Ce CD lui rend justice. Il aurait été facile d’y inclure les magnifiques arrangements sur les chansons de son père, le ténor Manuel Garcia, à côté de ceux que lui inspiraient Haydn ou Brahms. Cela pourrait faire l’objet d’un autre CD ! Celui-ci comprend uniquement ses œuvres à elle, et c’est son originalité. L’infini variété de l’inspiration justifie ce choix. On pourrait presque être dérangée par la capacité de Pauline Viardot à se glisser dans des textes et des caractères aussi différents, comme un caméléon, comme une artiste peu soucieuse de son ego et faisant feu de tout ce qui pouvait faire vivre le théâtre dans sa musique. Aucun souci d’unité d’écriture dans ce personnage vivant d’improvisation. Le paradigme du compositeur souffrant et solitaire n’est pas son problème. Elle est musicienne, avant tout. Perdre sa voix n’a pas été une catastrophe, la musique lui restait entière, dans son enseignement, dans ses concerts privés, dans sa composition.
Vous trouverez dans ce CD, à côté des grandes scènes de théâtre classique que sont les tirades d’Hermione et de la Phèdre de Racine, de joyeuses farces sur deux fables de La Fontaine, Le Chêne et le Roseau (créé avec Chopin au piano…) et Le Savetier et le Financier. Ce ne sont certes pas des romances, et pas non plus des mélodies aux formes convenues ABA… Ce sont des scènes de théâtre, un théâtre de salon, un théâtre dans la vie privée, entouré d’amis privilégiés. Avec Sara la Baigneuse, probablement une des plus belles pièces du répertoire piano-chant (encore une fois, est-ce une mélodie ?), Pauline salue le grand poète de son siècle, Victor Hugo, de même que dans cette bluette ignorée datant de la jeunesse de l’écrivain, Les Attraits, dont elle ignorait elle-même l’auteur. Nous avons fait voisiner dans ce choix (il a beaucoup fallu renoncer !) des poètes slaves (Pouchkine, Lermontov, Feth) avec des poésies traditionnelles espagnoles et italienne et des poètes français tels que Musset, Sully-Prudhomme et Larenaudière. S’ajoute l’étrange et inclassable poète allemand Eduard Moerike (écrivain, peintre, pasteur défroqué…) dont Pauline choisit de mettre plusieurs textes en musique.

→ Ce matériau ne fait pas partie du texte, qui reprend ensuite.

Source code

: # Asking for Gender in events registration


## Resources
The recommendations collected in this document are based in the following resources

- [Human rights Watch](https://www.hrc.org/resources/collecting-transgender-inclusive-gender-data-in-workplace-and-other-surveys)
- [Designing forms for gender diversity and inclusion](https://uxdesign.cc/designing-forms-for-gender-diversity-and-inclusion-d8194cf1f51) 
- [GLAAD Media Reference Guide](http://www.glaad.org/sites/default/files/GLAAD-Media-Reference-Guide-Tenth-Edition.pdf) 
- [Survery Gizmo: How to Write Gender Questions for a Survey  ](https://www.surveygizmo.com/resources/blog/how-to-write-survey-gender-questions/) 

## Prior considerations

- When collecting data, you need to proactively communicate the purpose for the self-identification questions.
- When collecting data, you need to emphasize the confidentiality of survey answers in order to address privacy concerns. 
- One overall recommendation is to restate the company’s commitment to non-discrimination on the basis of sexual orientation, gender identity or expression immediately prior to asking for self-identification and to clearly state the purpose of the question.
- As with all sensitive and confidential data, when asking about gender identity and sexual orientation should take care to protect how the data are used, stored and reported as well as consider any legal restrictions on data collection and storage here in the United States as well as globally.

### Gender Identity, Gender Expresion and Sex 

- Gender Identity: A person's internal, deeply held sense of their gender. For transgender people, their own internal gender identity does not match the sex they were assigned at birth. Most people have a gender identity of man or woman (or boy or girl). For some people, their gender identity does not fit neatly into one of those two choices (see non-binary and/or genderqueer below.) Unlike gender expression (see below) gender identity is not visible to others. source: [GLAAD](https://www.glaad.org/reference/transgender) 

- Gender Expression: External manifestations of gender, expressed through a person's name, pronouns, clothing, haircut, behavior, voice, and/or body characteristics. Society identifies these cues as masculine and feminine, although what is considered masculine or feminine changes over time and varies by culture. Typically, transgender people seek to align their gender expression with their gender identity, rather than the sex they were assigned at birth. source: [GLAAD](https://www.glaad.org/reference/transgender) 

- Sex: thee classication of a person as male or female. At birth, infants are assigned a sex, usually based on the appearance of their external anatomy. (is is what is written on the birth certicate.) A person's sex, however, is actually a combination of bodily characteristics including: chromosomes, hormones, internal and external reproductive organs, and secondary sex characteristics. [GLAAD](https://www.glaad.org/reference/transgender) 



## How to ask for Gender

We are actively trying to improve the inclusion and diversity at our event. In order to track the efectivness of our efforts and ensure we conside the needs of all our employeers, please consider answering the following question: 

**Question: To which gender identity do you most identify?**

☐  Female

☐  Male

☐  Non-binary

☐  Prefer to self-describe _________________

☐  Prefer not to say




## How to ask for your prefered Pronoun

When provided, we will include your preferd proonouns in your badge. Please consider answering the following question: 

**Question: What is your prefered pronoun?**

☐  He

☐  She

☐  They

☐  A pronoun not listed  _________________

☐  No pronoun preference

Joyeuse, tragique, lyrique, soucieuse du passé comme de l’héritage populaire, Pauline Viardot salue toutes les couleurs de la vie et manie les langues avec une facilité inouïe. Russe, allemand, italien et surtout espagnol (cela paraît normal étant données ses origines), rien ne lui est étranger qui se passe à la surface de la terre.